Food for this age group should be higher in calories, protein and other key nutrients. Although many nutrients are needed in higher quantities, some nutrients may need to be adjusted in other ways.
For instance, large breed puppies are susceptible to bone problems if too many calories and calcium are given during this growth phase, so owners should always be aware of the risks of adding supplements to a carefully formulated puppy food. For a very young puppy the food needs to be easy to chew and eat.
Depending on the breed, a puppy may become an adult anywhere between 9 months and 24 months – large and giant breeds take longer to mature.

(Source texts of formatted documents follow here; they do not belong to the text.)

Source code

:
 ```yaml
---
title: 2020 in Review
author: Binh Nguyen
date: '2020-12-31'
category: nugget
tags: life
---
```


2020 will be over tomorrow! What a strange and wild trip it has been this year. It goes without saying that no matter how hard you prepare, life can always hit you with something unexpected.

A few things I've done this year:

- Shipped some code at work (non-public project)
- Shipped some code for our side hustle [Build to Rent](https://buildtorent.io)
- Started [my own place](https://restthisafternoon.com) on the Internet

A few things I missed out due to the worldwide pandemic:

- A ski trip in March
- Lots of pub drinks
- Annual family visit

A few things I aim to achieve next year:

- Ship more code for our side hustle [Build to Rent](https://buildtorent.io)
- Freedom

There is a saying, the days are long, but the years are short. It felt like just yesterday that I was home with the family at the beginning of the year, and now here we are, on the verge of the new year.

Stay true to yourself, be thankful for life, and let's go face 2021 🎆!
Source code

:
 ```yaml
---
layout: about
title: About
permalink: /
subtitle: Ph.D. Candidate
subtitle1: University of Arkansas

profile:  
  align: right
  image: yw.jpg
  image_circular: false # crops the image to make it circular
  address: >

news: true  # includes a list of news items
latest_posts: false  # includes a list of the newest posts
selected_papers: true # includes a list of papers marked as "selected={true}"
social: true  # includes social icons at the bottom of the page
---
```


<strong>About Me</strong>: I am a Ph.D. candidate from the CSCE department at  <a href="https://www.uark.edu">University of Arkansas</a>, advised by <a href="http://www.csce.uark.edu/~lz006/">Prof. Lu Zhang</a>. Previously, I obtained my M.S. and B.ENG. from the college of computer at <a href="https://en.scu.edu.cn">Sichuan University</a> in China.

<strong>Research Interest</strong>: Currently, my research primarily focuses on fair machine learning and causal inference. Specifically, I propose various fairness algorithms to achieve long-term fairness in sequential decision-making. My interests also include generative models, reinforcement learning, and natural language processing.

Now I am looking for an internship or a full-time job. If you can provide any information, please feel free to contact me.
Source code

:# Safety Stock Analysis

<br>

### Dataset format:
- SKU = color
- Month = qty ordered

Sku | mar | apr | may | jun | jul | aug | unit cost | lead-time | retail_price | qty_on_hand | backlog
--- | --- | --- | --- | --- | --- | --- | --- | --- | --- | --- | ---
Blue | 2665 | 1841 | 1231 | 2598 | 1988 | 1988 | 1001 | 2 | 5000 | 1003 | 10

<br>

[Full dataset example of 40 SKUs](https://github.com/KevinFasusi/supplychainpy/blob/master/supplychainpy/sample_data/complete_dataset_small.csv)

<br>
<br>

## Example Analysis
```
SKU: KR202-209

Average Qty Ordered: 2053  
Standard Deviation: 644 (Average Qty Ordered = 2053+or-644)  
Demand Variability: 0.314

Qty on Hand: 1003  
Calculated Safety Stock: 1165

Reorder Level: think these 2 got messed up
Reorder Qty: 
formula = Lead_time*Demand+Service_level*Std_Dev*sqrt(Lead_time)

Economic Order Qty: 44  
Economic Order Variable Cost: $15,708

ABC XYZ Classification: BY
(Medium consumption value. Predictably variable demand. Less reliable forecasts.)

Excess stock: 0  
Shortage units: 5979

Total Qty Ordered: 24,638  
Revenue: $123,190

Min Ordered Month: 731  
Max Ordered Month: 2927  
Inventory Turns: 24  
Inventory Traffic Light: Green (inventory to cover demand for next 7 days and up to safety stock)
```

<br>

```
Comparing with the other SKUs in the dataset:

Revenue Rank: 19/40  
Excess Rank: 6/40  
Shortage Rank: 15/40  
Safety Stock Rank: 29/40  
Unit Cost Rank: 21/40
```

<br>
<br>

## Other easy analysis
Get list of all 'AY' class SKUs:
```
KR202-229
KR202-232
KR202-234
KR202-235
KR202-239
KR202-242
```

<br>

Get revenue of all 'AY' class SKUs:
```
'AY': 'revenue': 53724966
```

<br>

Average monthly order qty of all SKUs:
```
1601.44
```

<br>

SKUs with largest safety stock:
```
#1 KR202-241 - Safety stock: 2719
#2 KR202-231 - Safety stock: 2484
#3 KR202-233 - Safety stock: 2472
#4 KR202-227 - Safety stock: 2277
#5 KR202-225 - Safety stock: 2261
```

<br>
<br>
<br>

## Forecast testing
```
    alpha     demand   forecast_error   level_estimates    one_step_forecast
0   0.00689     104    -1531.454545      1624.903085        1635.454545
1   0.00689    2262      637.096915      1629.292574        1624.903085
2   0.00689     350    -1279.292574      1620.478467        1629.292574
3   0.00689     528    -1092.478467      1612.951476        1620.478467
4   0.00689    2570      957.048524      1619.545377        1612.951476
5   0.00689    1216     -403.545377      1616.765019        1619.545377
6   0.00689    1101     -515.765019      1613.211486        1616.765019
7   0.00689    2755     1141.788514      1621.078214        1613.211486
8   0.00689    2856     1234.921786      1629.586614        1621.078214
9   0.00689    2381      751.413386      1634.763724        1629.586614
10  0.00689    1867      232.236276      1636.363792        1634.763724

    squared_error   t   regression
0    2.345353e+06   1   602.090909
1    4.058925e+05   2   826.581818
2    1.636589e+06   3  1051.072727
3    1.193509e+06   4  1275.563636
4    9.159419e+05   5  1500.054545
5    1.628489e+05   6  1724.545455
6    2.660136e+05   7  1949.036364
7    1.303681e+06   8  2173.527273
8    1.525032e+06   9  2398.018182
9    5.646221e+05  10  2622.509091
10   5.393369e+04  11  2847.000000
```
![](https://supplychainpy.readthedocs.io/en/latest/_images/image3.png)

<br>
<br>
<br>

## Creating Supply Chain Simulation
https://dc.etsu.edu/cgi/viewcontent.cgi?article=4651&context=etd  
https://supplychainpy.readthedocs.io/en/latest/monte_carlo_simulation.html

For a healthy, happy pet you need to keep it at the right weight throughout its life. Being overweight, or indeed underweight, can lead to serious health risks. It is good to get in to the habit of checking your dog on regular basis. The Pet Size O-Meter is the perfect tool to do this. We recommend checking your dog's body condition twice week from puppyhood to increase their chances of living a long and healthy life.

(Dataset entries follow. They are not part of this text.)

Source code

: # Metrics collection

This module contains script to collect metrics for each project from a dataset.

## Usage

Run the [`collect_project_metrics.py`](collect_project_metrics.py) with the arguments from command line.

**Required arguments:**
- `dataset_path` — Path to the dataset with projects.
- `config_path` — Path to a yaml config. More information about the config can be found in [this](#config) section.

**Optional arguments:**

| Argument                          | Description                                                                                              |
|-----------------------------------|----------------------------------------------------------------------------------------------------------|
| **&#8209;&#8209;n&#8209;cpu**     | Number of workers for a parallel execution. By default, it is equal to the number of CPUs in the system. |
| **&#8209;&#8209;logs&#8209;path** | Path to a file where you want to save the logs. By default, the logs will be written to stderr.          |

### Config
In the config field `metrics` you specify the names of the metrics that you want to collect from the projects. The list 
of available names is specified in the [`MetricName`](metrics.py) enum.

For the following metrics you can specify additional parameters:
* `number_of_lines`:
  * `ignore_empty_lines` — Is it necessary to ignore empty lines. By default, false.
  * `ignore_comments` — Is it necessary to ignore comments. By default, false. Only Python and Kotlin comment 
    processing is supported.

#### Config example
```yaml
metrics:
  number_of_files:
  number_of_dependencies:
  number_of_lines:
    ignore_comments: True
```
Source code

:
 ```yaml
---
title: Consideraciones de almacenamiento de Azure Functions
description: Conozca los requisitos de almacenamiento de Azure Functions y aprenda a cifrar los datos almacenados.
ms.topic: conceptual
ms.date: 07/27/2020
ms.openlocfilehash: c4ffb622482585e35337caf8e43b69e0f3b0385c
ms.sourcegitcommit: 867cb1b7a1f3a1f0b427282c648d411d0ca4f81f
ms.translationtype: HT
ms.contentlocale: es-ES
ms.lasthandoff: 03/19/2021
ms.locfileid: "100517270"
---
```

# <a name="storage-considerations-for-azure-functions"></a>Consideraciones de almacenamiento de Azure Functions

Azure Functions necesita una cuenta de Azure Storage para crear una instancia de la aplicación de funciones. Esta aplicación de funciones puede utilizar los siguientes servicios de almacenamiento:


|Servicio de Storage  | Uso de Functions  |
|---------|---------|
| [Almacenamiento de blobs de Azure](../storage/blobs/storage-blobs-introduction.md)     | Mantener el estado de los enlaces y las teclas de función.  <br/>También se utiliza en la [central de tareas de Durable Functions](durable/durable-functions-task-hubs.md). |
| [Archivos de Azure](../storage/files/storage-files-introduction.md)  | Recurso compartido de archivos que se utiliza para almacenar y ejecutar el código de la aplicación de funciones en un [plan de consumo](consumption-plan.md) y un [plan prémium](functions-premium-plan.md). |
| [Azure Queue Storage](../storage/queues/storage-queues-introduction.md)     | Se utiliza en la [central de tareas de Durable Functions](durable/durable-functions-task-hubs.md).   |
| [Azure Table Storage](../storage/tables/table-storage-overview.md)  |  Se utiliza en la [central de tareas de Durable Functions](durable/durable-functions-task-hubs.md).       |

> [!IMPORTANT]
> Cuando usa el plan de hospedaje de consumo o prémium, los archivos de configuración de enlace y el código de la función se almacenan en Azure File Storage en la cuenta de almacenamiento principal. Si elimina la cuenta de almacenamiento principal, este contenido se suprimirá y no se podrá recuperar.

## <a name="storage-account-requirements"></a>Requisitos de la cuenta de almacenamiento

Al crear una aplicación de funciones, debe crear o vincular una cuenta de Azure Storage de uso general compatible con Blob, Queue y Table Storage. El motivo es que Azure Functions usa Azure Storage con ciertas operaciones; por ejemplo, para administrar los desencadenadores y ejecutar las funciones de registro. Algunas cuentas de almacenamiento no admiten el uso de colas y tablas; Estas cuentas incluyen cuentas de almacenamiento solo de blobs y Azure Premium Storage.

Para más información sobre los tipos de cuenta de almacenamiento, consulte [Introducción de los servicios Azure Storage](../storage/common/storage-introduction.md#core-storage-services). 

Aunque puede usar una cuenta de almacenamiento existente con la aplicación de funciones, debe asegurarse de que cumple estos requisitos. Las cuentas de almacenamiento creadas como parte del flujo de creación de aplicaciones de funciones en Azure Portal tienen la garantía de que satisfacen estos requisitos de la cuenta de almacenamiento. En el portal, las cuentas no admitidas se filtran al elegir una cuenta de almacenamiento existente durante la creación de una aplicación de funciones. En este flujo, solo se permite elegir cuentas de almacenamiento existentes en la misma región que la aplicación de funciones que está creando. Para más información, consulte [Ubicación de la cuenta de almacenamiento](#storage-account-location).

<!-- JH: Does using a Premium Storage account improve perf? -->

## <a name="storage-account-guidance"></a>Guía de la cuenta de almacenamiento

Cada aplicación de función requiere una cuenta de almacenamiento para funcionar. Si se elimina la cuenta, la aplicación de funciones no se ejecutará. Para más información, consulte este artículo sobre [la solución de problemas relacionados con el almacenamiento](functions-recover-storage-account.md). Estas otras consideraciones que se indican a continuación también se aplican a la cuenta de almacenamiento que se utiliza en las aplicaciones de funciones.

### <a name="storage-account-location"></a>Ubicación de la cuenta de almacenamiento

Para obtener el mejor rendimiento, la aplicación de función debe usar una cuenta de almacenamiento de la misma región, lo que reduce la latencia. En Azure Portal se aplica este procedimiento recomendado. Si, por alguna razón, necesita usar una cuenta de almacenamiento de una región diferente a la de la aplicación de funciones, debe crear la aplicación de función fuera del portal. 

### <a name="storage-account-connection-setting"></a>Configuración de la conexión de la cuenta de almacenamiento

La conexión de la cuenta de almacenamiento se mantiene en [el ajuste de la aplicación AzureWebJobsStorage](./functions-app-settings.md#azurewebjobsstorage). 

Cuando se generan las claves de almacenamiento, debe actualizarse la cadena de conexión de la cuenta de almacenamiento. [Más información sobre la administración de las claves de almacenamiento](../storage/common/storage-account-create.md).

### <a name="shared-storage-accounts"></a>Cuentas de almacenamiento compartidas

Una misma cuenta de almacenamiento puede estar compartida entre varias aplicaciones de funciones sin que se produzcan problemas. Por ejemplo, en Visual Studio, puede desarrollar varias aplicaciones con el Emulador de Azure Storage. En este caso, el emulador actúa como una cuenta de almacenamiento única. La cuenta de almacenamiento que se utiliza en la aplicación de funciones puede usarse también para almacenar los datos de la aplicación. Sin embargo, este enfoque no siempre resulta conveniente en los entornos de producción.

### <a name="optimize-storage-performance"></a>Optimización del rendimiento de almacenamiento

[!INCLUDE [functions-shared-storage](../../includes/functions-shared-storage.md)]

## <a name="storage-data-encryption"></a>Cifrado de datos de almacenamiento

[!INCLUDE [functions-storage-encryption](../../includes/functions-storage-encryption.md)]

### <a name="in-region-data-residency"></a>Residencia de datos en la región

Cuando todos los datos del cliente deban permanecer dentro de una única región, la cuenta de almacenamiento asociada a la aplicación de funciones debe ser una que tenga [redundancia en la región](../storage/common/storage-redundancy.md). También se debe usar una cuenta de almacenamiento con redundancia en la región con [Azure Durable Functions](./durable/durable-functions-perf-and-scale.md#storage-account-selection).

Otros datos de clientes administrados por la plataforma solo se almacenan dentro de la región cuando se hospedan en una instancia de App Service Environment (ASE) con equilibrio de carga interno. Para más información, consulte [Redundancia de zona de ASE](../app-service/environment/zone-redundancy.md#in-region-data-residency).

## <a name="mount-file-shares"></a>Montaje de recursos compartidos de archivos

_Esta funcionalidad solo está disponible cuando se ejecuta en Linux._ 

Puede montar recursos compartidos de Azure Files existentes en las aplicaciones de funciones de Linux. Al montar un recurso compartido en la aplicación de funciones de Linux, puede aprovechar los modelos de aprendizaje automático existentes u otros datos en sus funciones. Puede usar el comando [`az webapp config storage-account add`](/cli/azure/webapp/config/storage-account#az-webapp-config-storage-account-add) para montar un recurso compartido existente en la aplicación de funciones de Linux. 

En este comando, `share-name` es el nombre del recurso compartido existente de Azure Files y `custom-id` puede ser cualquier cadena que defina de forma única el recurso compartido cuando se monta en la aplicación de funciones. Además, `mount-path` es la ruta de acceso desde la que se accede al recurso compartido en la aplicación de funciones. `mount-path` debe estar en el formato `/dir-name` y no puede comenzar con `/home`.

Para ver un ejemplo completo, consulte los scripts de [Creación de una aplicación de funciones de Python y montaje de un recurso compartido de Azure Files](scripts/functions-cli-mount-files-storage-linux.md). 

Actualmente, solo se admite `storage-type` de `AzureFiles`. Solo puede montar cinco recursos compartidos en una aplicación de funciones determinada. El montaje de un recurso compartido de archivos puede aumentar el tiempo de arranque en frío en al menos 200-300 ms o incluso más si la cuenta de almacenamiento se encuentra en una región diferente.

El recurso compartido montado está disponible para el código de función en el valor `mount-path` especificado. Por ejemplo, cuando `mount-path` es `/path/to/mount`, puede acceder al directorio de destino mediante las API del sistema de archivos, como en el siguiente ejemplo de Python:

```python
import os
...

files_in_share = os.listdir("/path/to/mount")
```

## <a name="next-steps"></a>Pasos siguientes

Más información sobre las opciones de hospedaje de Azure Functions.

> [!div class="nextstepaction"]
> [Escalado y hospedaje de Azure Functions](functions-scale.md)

WHEN CAN I START FEEDING MY PUPPY ADULT FOOD?
A puppy should be transferred to adult food once they have reached skeletal maturity so when you make the trnsition to adult food depends upon the anticipated size of your puppy. Small breed dogs,such as Poodles and Yorkshire Terriers, have a shorter growing period and may be considered adult as early as 8 months. Larger breed dogs, like Great Danes or St Bernard's, may still be growing at 2 years of age. We would strongly recommend having a vet or pet care specialist assess your dog prior to making this decision.
It is also important to remember that when you transfer your puppy from a growth or puppy food to an adult food you do so over a period of seven days. Gradually introduce the adult food to the puppy food over time to allow the puppy's tummy to adjust.